A few months ago, I spoke to a team that had just closed a pre-seed round and was preparing for their seed round. I walked them through my preferred approach, they loved it, but unfortunately, they raised their previous round with a convoluted combination of a SAFT plus some exotic equity warrants 🤯. Yes, they were in SF, obviously.

We immediately started discussing how they could potentially modify the structure to discharge the obligation it had created in a way their existing investors would accept. Luckily I’m an expert in unwinding idiotic decisions! Expertise I have acquired through many years of dealing with myself. Eventually, we came up with a reasonable plan for them to take to their lawyers, but before we ended the call the founder said, “I wish I had come across this model before I had done the pre-seed”. I realised that even though I have articulated it hundreds of times to many people in the space, I had never taken the time to put it down in writing. So I promised I would publish a blog post about it. Now many months later I am getting around to doing so…

If you ask ten different DeFi investors what the best mechanism is for raising capital for a protocol, you will get ten different answers depending on how they came to be investing in DeFi. Most of the DeFi founders and DeFi funds are pretty open to DAOs at this stage, whereas some of the OG crypto funds are less so, but ultimately it comes down to investor protections. SAFE notes, SAFTs, warrants and all the other weird and wonderful mechanisms that are used to raise capital are mainly there to provide investors with a sense of security. My argument is that in DeFi you are getting a false sense of security in exchange for hampering the future growth of the protocol. In the current environment, there is no reason when launching a new protocol to trade off its future autonomy and decentralised governance to provide boomer investors with a security blanket!

The advice I give to many founders is to spin up a Gnosis multisig or an Aragon DAO, send me the address and I will contribute funds. I don’t want a false sense of security, I either believe the project has a chance of success or I don’t. I, therefore, optimise for ensuring the protocol has the best foundation possible, not for holding a worthless PDF with some investor rights on it. My reasoning for this is that by creating a very light DAO framework immediately the foundation is laid for handing governance over to a community much sooner and more seamlessly.

DAOs are becoming much more common and investors are getting comfortable with them, but they are launched in a way that is different from what people expect from an investable company. You have the pre-DAO period before the DAO is instantiated where all you have are a bunch of meatspace agreements, some explicit and some tacit. These agreements dictate how control of the DAO will be distributed based on who has contributed what. The instant the DAO contract is deployed and the governance distribution is crystalised, token holders have control of decisions. This can be strange for someone who is used to investing in an incorporated entity and reading the documents to understand the cap table and who your counterparties are. As a seed investor in a DAO, you are committing to invest in something that doesn’t yet exist, it is not until tokens are distributed that the DAO actually exists.

DAOs also forgo reliance on external courts of law. The DAO controls itself from the inputs of DAO members alone, it is by definition self-contained and need not rely on any external arbiter to determine control.
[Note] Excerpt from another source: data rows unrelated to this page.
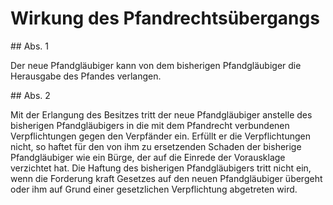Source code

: # Wirkung des Pfandrechtsübergangs



\#\# Abs. 1

 Der neue Pfandgläubiger kann von dem bisherigen Pfandgläubiger die Herausgabe des Pfandes verlangen.

\#\# Abs. 2

 Mit der Erlangung des Besitzes tritt der neue Pfandgläubiger anstelle des bisherigen Pfandgläubigers in die mit dem Pfandrecht verbundenen Verpflichtungen gegen den Verpfänder ein. Erfüllt er die Verpflichtungen nicht, so haftet für den von ihm zu ersetzenden Schaden der bisherige Pfandgläubiger wie ein Bürge, der auf die Einrede der Vorausklage verzichtet hat. Die Haftung des bisherigen Pfandgläubigers tritt nicht ein, wenn die Forderung kraft Gesetzes auf den neuen Pfandgläubiger übergeht oder ihm auf Grund einer gesetzlichen Verpflichtung abgetreten wird.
Of course, there will always be the necessity of meta-governance, but the DAO handles this through stakeholder inputs controlled by its own internal rules. The critical thing to realise here is that the state transition from non-binding meatspace agreements to “DAO” must be legitimate. If the DAO is deployed with rules that break the previously agreed approach it will not have legitimacy, and will likely need to be redeployed or could fail completely. There have been examples such as Curve where an “external party” took it upon themselves to deploy a DAO based on what appeared to be the community consensus rules and the community accepted it as legitimate.
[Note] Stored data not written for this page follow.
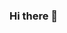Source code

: ### Hi there 👋

<!--
**josephredmond5/josephredmond5** is a ✨ _special_ ✨ repository because its `README.md` (this file) appears on your GitHub profile.

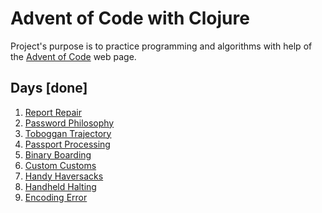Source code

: # Advent of Code with Clojure

Project's purpose is to practice programming and algorithms with help of the
[Advent of Code](https://adventofcode.com/) web page.

## Days [done]

1. [Report Repair](https://github.com/bkerbil/advent-2020/blob/master/src/advent/day_01/solution.clj)
2. [Password Philosophy](https://github.com/bkerbil/advent-2020/blob/master/src/advent/day_02/solution.clj)
3. [Toboggan Trajectory](https://github.com/bkerbil/advent-2020/blob/master/src/advent/day_03/solution.clj)
4. [Passport Processing](https://github.com/bkerbil/advent-2020/blob/master/src/advent/day_04/solution.clj)
5. [Binary Boarding](https://github.com/bkerbil/advent-2020/blob/master/src/advent/day_05/solution.clj)
6. [Custom Customs](https://github.com/bkerbil/advent-2020/blob/master/src/advent/day_06/solution.clj)
7. [Handy Haversacks](https://github.com/bkerbil/advent-2020/blob/master/src/advent/day_07/solution.clj)
8. [Handheld Halting](https://github.com/bkerbil/advent-2020/blob/master/src/advent/day_08/solution.clj)
9. [Encoding Error](https://github.com/bkerbil/advent-2020/blob/master/src/advent/day_09/solution.clj)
The key outcome you want from a DAO formation is that it be sufficiently distributed from the moment it is instantiated, that it is acting as a coordination mechanism rather than a control mechanism. A DAO should transmute community preferences into tangible outcomes. While this ensures the project is protected from external capture, it also creates risk for all parties because people contributing capital have minimal to no recourse outside the DAO itself and people contributing ideation and effort have no direct control over “their” idea. But if the DAO is launched in a legitimate fashion you have a platform where all parties can come together to coordinate the next phase in the project. If the DAO structure and token allocation properly aligns incentives, the launch of the DAO should cement this coordination rather than unravel it. It also forces all stakeholders to cooperate to ensure the best outcome. One of the dangers of launching a DAO is that a new project is unlikely to have a strong community and this could lead to a scenario where very few people are taking the initiative to help progress the project, but this is offset in the nascent stages as you have a small group of people all coordinating to achieve an outcome and communication is fairly easy. As the project scales communication will become harder and this will necessitate slowing down and being more explicit and deliberate about communication. The tradeoff is that the project will have gathered many more resources by this time, in terms of asset value and human engagement from the community.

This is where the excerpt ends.